Brown himself was forced to source a wheel from the UK and personally arrange for it to be shipped directly to Texas in time for the test. It didn’t arrive until mid-morning on the first day.
While the steering wheel was the part that was missing, it pointed to systemic planning and resourcing errors leading to the biggest event of the year.
“That’s where this whole thing fell down, in the project management,” Brown told AP. “Zak Brown should not be digging around for steering wheels.”
It thusly went from bad to worse. When the team got to the Indy track for practice, the cars were slow and tricky to drive. Alonso compounded the problems by viciously crashing out on the second day of the week-long test and qualifying period – but that crash revealed an even greater depth of unpreparedness.
Most teams have access to a spare chassis, and McLaren has earmarked a road-racing version of its Indycar to use in case of trouble. The only problem was that the chassis was still in a paint shop 30 minutes away from the track… because it had been painted the wrong shade of orange.
The team took a day and a half to rebuild the car. Other racers in similar situations had a spare on track within four hours.
On the back foot, Alonso was bumped out of the starting field of 30 by the slimmest of margins but had one more shot at scoring one of three extra slots the following morning. McLaren team members went cap-in-hand to its rivals for new parts, including shocks and tyre pressure sensors, to bolt to the car for the do-or-die bump session – but incredibly, McLaren engineers forgot to convert imperial measurements to metric in their rush to rebuild the car.
As a result, Alonso was forced to qualify at the world’s fastest race track without knowing if his car would stay under him at 360km/h. He failed to qualify by 0.03km/h (qualifying is determined by a four-lap run where the speed is averaged), qualifying 34th and missing the cut.
The team then discovered that the final gear ratio in Alonso’s McLaren was too short, restricting the top speed of the car by 3km/h. With the correct ratio on board, Alonso would have made the field.

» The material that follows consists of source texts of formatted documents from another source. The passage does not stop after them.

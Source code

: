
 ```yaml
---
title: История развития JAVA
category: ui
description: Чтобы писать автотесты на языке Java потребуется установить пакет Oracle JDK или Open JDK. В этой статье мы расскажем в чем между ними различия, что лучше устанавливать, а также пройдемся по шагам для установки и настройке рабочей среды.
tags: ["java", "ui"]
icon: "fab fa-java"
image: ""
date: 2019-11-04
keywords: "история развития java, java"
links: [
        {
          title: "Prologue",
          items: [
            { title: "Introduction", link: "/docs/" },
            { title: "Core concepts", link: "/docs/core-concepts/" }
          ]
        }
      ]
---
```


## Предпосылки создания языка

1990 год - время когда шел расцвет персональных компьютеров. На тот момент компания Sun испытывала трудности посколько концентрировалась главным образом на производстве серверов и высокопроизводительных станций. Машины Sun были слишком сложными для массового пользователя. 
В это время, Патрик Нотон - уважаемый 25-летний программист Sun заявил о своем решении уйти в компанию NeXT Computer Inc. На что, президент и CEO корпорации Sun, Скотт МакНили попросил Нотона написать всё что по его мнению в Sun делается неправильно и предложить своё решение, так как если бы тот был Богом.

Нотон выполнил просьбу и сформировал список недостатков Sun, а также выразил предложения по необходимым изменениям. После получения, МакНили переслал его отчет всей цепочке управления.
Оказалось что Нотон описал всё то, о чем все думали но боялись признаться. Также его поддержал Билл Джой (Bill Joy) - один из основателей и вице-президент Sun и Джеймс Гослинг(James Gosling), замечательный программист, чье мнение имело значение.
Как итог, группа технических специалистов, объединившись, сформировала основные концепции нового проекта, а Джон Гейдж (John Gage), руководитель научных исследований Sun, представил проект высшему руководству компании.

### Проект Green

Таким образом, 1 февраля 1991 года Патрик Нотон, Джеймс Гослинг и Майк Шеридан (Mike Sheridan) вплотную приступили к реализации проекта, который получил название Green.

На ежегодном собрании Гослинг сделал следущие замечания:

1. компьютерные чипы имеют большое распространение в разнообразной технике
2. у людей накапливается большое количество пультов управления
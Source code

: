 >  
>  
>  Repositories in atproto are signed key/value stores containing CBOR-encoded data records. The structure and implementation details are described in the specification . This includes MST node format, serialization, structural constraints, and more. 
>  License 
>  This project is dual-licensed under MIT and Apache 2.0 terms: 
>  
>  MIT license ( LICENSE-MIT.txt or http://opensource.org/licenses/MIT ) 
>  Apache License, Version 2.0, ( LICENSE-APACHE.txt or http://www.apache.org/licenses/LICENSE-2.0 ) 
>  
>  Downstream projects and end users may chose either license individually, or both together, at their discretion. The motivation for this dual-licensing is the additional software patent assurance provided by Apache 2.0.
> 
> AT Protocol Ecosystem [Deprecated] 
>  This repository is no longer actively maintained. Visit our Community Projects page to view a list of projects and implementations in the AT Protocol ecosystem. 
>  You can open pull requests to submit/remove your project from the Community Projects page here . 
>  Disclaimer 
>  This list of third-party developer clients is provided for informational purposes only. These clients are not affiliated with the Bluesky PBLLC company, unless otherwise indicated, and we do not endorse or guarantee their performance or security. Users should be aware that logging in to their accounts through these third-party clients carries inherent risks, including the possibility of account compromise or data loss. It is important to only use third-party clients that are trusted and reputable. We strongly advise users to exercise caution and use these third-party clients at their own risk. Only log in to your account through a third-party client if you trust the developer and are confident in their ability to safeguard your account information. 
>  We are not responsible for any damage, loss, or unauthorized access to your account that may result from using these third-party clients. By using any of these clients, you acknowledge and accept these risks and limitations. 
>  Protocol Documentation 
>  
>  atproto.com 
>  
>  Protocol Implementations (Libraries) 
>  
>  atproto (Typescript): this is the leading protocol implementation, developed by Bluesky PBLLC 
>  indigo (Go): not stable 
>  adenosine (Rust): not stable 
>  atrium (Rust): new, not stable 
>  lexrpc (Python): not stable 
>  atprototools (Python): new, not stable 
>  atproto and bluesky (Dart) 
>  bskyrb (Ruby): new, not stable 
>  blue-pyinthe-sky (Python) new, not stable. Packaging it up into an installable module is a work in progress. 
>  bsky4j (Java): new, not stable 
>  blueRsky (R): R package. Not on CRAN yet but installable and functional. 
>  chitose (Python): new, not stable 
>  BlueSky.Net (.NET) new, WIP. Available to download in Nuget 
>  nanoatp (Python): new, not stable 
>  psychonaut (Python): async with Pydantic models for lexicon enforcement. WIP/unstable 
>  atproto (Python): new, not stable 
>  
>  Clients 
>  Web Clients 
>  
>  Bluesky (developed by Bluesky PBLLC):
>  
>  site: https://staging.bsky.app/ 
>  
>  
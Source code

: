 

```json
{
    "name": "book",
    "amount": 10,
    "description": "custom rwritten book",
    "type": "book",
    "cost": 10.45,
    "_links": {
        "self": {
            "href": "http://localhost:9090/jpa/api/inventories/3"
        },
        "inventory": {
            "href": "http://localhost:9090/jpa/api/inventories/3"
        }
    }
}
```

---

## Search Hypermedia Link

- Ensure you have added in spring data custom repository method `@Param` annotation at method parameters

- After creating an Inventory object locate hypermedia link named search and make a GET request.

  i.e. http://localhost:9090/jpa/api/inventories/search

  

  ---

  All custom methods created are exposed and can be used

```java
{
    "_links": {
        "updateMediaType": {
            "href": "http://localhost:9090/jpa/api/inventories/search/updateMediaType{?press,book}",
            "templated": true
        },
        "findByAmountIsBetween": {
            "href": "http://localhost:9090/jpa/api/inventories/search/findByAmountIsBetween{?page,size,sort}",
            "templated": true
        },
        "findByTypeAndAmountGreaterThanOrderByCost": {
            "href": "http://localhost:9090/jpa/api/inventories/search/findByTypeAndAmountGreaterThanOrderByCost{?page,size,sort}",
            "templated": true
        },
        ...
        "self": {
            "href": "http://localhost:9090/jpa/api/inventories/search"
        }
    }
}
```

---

All told, it was an unmitigated disaster. The team’s head of operations was dismissed soon after the conclusion of the Sunday session, but the blame does not rest solely with one person.
“I should have been closer to Indy but I could never compromise Formula One,” Brown told AP after the session. “At 9:01 in the morning when we weren’t on track at the first test, that’s when we failed to qualify for the Indianapolis 500. I am angry at myself because I was uncomfortable all the way up to the first test and I should have followed my instinct to get more involved.”
“I want to apologise to fans not only here in the US but globally,” team manager Gil de Ferran (below with Alonso in 2017), a former Indy 500 winner himself, told a packed media conference after qualifying. “I want to apologise to [Alonso] as well. We didn’t give you a car that was fast enough and you still drove like the champion you are.
“This is a very difficult sport. We certainly didn’t underestimate the challenge. We’re certainly aware of how difficult it is. In my 35 years of racing, this is the most painful experience I’ve ever had.”
Alonso himself says he’d be happy enough to race at Indy again. “I don’t even know what I’m doing next year,” he said. “I finish my endurance racing program next month at Le Mans, so I’m not sure what I’m going to do.”
In the ultimate irony, McLaren will host 150 guests at its (pre-paid) hospitality chalet over the weekend, despite none of the team’s three cars making the field.
Will Fernando Alonso even return to attempt the Triple Crown in 2020? I’d like to think so, but the sour taste of his 2019 program will linger – and the very real risk of injury may see him decide to call time on his racing career.
It’s a sad and sorry debacle that has further damaged the once-great Mclaren racing legacy and has severely embarrassed one of the world’s fastest and most versatile racers whose relationship with the English company must now surely be beyond repair.